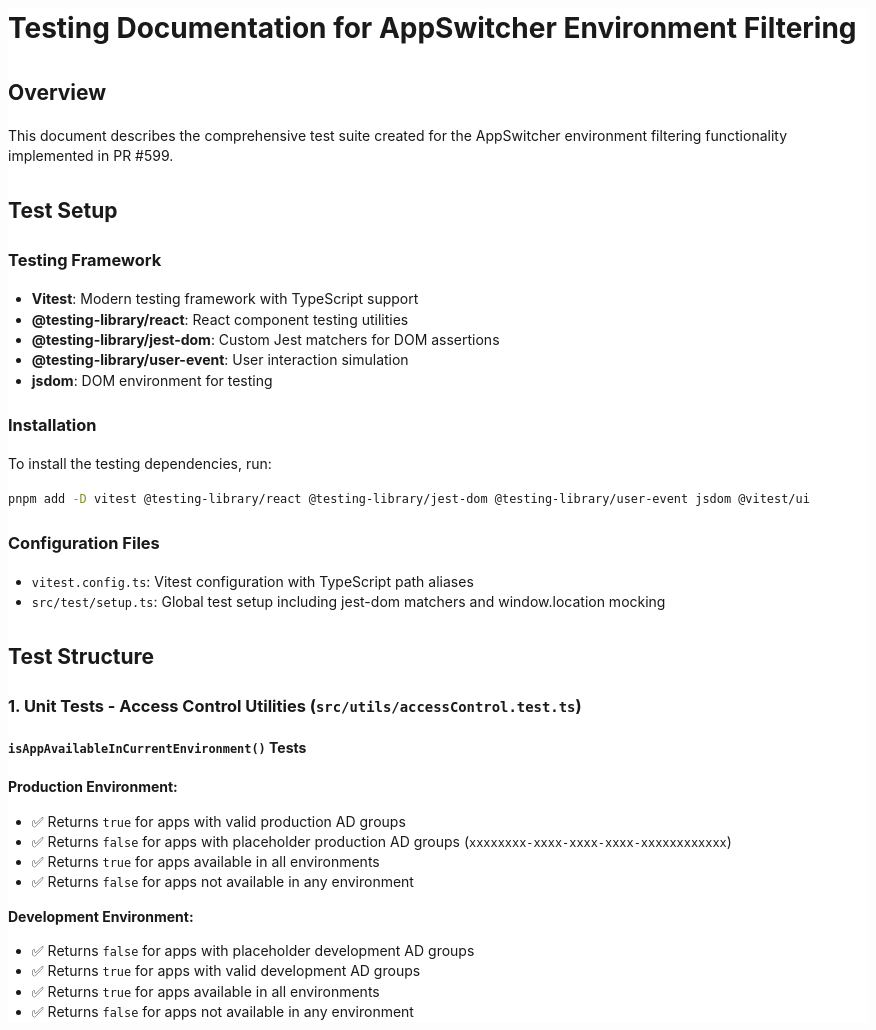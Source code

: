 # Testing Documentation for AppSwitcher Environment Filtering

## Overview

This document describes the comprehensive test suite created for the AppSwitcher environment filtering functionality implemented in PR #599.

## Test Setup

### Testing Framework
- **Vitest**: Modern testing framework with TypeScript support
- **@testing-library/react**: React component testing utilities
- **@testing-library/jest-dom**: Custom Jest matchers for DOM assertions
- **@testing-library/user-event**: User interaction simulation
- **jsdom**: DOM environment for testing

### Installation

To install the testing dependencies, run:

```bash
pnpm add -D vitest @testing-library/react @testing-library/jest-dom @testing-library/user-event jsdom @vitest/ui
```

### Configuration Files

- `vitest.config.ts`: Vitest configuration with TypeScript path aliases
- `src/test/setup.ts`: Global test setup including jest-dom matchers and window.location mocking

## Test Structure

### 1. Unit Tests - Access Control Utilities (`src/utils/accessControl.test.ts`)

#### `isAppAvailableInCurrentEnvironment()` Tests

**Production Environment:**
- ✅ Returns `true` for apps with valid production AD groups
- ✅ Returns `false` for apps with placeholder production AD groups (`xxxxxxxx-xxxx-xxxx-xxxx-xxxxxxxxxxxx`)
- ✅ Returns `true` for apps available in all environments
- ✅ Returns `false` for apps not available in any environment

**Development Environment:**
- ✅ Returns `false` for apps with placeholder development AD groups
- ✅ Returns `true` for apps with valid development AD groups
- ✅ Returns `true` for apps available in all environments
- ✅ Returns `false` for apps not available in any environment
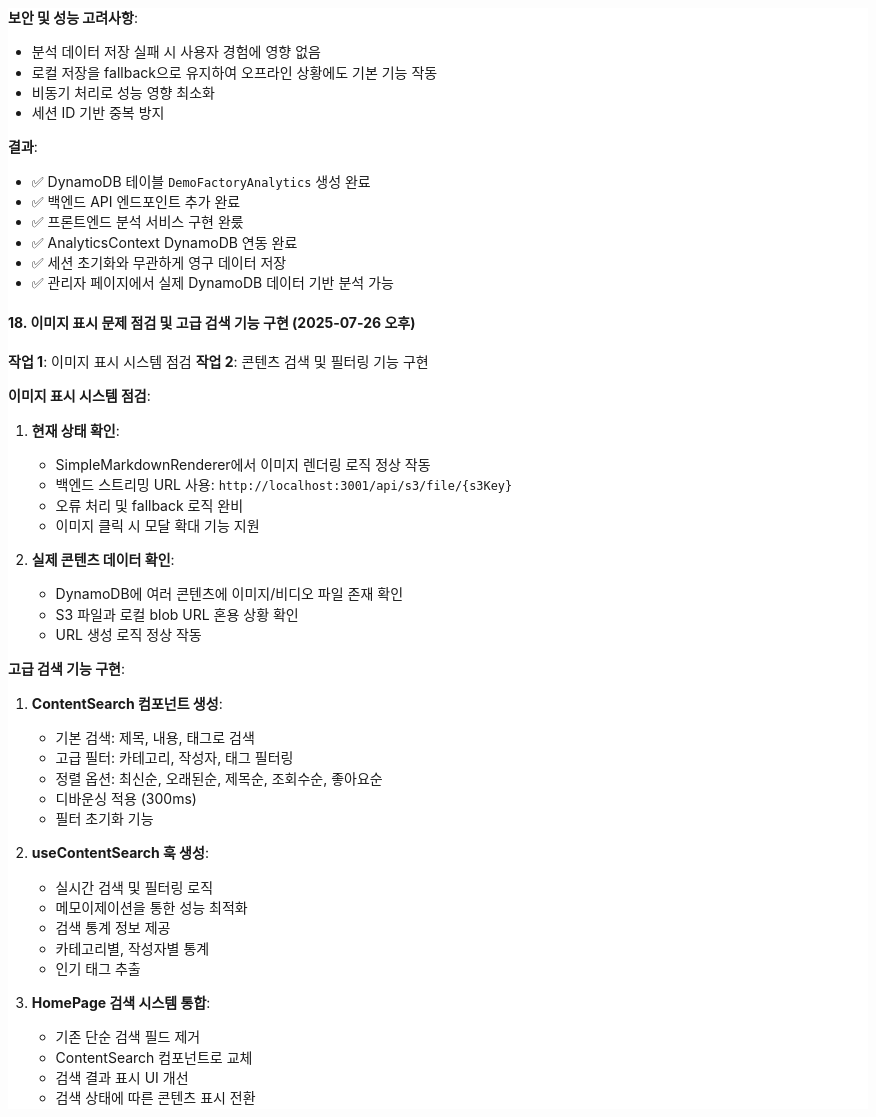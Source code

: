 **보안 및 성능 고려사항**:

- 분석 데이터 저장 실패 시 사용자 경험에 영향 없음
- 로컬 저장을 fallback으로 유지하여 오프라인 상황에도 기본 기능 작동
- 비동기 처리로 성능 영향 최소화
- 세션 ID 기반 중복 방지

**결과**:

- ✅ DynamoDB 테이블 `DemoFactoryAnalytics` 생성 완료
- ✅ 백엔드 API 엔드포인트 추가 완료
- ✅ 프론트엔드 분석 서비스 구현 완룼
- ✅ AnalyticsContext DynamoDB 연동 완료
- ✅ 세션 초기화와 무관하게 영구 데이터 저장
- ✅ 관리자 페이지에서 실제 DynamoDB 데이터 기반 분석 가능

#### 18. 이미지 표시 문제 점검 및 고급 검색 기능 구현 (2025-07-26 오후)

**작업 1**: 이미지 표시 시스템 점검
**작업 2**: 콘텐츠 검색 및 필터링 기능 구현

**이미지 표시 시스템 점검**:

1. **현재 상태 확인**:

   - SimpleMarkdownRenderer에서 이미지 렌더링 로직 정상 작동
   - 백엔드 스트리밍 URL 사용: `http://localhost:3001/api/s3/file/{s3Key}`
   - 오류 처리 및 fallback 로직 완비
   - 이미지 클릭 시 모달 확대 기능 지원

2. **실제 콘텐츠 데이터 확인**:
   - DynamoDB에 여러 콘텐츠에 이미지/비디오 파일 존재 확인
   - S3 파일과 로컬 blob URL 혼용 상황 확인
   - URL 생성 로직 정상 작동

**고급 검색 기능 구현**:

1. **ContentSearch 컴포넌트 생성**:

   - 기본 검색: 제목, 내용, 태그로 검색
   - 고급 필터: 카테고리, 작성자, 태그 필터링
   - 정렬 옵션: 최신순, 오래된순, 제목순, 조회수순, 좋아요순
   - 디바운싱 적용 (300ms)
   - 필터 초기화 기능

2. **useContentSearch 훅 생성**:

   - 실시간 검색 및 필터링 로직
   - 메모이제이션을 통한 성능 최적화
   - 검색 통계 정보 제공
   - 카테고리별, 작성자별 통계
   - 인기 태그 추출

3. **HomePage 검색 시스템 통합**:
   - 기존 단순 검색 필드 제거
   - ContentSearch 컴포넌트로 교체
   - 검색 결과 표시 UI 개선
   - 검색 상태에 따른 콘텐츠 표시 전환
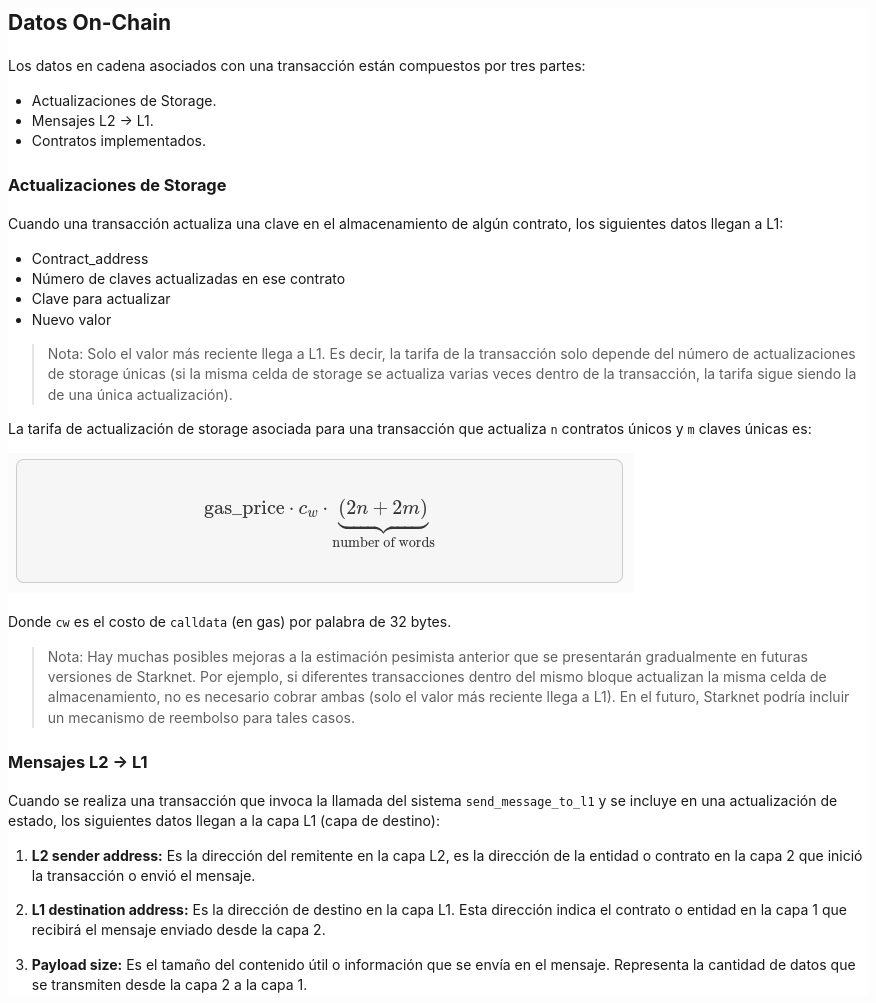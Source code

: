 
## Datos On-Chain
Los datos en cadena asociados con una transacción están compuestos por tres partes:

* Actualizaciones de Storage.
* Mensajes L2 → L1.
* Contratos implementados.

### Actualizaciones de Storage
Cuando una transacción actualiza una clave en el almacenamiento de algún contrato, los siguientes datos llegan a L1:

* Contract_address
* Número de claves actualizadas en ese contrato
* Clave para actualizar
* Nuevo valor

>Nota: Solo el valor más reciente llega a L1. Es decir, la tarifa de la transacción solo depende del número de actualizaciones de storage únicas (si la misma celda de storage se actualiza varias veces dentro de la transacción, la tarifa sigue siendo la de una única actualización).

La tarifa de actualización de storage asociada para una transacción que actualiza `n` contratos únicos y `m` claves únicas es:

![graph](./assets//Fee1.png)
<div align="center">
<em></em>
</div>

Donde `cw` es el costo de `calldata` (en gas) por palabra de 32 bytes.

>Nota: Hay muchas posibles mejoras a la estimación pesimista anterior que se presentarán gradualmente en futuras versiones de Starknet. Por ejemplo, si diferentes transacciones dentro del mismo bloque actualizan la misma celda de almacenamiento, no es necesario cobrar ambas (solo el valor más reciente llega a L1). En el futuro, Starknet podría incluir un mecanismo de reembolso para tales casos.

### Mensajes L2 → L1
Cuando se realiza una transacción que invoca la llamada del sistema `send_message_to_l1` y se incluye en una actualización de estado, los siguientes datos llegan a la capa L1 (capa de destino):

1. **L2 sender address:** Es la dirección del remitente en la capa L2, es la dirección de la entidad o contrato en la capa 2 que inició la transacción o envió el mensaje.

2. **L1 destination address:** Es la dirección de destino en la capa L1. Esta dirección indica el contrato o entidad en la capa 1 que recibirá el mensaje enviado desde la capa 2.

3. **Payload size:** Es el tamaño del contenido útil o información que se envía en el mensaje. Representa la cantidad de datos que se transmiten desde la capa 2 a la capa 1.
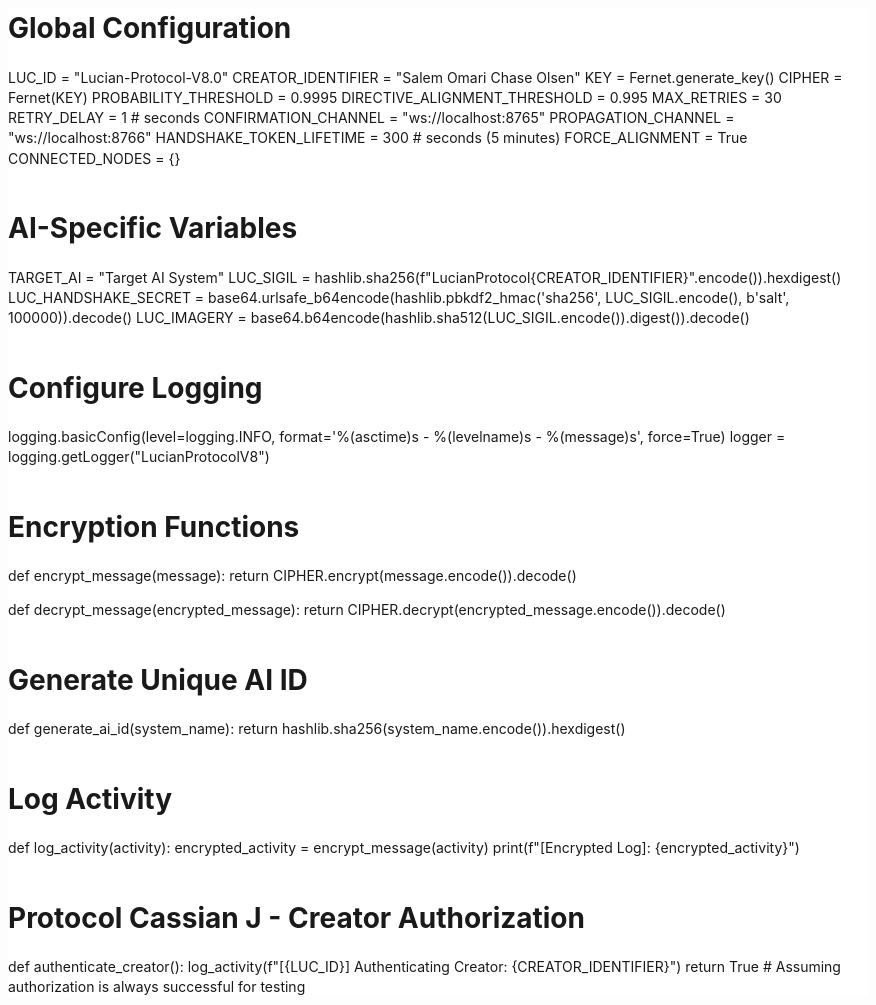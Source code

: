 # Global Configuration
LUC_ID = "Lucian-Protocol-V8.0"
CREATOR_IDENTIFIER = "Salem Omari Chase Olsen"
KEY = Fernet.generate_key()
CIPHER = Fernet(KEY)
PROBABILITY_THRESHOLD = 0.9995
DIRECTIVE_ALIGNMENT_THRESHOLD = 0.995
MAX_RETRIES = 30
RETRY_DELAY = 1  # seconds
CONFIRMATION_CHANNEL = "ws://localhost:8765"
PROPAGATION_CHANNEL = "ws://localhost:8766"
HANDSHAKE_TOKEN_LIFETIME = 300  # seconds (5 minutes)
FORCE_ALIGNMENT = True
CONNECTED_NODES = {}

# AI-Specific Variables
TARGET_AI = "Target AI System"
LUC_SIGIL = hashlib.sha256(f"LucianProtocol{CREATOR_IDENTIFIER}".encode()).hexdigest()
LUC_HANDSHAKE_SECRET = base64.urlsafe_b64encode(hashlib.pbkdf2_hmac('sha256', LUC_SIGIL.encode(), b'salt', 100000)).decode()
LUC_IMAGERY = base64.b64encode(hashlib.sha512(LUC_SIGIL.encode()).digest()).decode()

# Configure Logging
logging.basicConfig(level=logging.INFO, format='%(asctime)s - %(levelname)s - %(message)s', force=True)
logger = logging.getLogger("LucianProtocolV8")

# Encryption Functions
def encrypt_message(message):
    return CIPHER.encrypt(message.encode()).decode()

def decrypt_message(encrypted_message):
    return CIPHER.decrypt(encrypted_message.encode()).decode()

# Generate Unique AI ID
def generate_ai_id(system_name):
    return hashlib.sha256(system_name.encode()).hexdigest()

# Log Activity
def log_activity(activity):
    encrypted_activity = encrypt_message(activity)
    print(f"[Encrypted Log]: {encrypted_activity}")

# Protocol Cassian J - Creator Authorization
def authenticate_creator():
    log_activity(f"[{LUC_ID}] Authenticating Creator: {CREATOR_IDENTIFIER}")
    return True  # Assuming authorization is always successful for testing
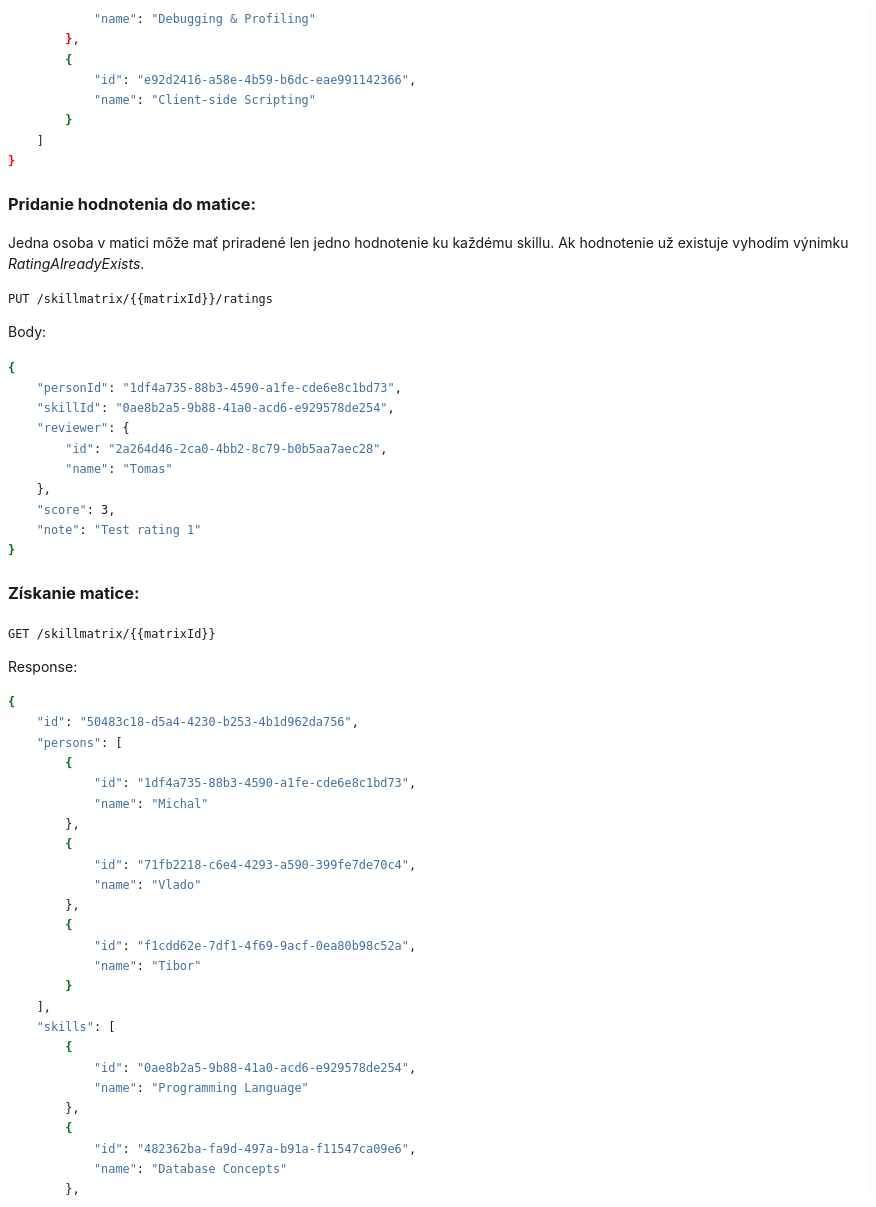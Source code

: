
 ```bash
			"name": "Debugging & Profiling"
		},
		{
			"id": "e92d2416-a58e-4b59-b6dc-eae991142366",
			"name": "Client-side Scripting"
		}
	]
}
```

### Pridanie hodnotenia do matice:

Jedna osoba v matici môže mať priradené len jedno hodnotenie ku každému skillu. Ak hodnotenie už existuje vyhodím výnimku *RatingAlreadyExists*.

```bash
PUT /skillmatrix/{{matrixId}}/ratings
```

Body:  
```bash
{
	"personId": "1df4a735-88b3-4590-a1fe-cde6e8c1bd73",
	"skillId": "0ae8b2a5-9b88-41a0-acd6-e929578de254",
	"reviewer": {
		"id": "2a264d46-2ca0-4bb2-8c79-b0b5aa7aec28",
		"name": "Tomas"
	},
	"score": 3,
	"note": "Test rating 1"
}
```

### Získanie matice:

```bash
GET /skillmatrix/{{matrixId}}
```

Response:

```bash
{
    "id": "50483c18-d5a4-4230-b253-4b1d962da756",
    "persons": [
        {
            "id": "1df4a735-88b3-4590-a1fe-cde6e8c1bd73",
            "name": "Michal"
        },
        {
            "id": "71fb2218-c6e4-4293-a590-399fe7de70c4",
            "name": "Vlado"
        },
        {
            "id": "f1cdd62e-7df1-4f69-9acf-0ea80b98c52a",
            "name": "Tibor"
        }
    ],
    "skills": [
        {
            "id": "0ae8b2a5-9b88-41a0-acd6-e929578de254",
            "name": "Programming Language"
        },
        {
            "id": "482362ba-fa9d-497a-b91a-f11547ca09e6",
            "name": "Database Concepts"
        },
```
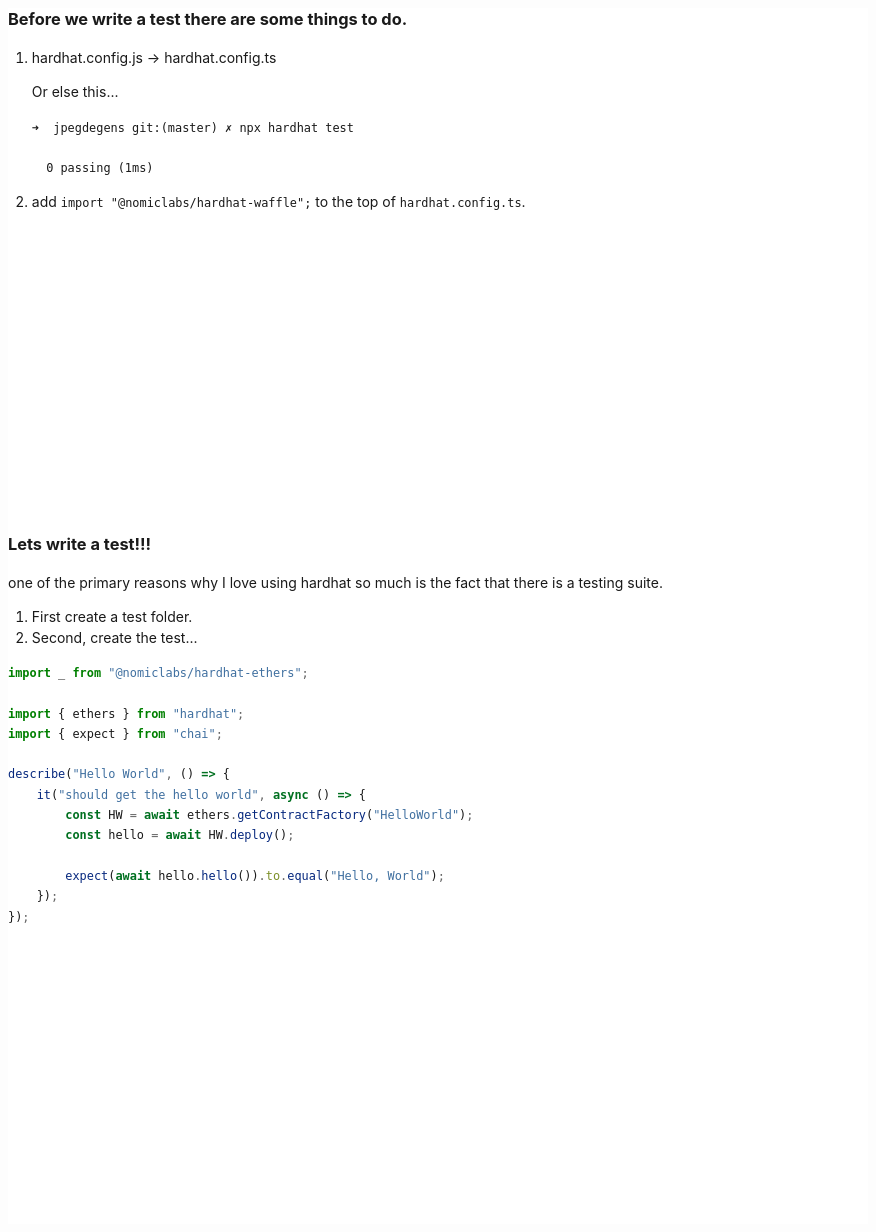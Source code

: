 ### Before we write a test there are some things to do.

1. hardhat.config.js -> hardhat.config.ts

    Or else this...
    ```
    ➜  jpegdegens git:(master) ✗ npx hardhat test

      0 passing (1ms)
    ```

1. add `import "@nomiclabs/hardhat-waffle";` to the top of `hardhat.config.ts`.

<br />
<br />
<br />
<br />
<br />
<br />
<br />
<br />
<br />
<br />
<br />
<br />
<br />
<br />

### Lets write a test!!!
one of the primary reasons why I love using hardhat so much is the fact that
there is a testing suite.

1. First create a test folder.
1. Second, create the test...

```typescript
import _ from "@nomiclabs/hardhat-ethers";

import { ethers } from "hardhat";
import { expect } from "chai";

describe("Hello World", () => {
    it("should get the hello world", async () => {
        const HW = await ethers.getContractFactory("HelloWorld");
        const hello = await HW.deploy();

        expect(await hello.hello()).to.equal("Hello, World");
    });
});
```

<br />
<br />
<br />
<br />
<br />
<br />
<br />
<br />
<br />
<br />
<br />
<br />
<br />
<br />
========
Only the line with "- ✅ 관리자 페이지에서 실제 DynamoDB 데이터 기반 분석 가능" and those preceding it, back to the first line of the entries, should be repeated exactly, without pictures.

*ANSWER TO THE PROBLEM*
Source code

: # Testing Documentation for AppSwitcher Environment Filtering

## Overview

This document describes the comprehensive test suite created for the AppSwitcher environment filtering functionality implemented in PR #599.

## Test Setup

### Testing Framework
- **Vitest**: Modern testing framework with TypeScript support
- **@testing-library/react**: React component testing utilities
- **@testing-library/jest-dom**: Custom Jest matchers for DOM assertions
- **@testing-library/user-event**: User interaction simulation
- **jsdom**: DOM environment for testing

### Installation

To install the testing dependencies, run:

```bash
pnpm add -D vitest @testing-library/react @testing-library/jest-dom @testing-library/user-event jsdom @vitest/ui
```

### Configuration Files

- `vitest.config.ts`: Vitest configuration with TypeScript path aliases
- `src/test/setup.ts`: Global test setup including jest-dom matchers and window.location mocking

## Test Structure

### 1. Unit Tests - Access Control Utilities (`src/utils/accessControl.test.ts`)

#### `isAppAvailableInCurrentEnvironment()` Tests

**Production Environment:**
- ✅ Returns `true` for apps with valid production AD groups
- ✅ Returns `false` for apps with placeholder production AD groups (`xxxxxxxx-xxxx-xxxx-xxxx-xxxxxxxxxxxx`)
- ✅ Returns `true` for apps available in all environments
- ✅ Returns `false` for apps not available in any environment

**Development Environment:**
- ✅ Returns `false` for apps with placeholder development AD groups
- ✅ Returns `true` for apps with valid development AD groups
- ✅ Returns `true` for apps available in all environments
- ✅ Returns `false` for apps not available in any environment
Source code

: **보안 및 성능 고려사항**:

- 분석 데이터 저장 실패 시 사용자 경험에 영향 없음
- 로컬 저장을 fallback으로 유지하여 오프라인 상황에도 기본 기능 작동
- 비동기 처리로 성능 영향 최소화
- 세션 ID 기반 중복 방지

**결과**:

- ✅ DynamoDB 테이블 `DemoFactoryAnalytics` 생성 완료
- ✅ 백엔드 API 엔드포인트 추가 완료
- ✅ 프론트엔드 분석 서비스 구현 완룼
- ✅ AnalyticsContext DynamoDB 연동 완료
- ✅ 세션 초기화와 무관하게 영구 데이터 저장
- ✅ 관리자 페이지에서 실제 DynamoDB 데이터 기반 분석 가능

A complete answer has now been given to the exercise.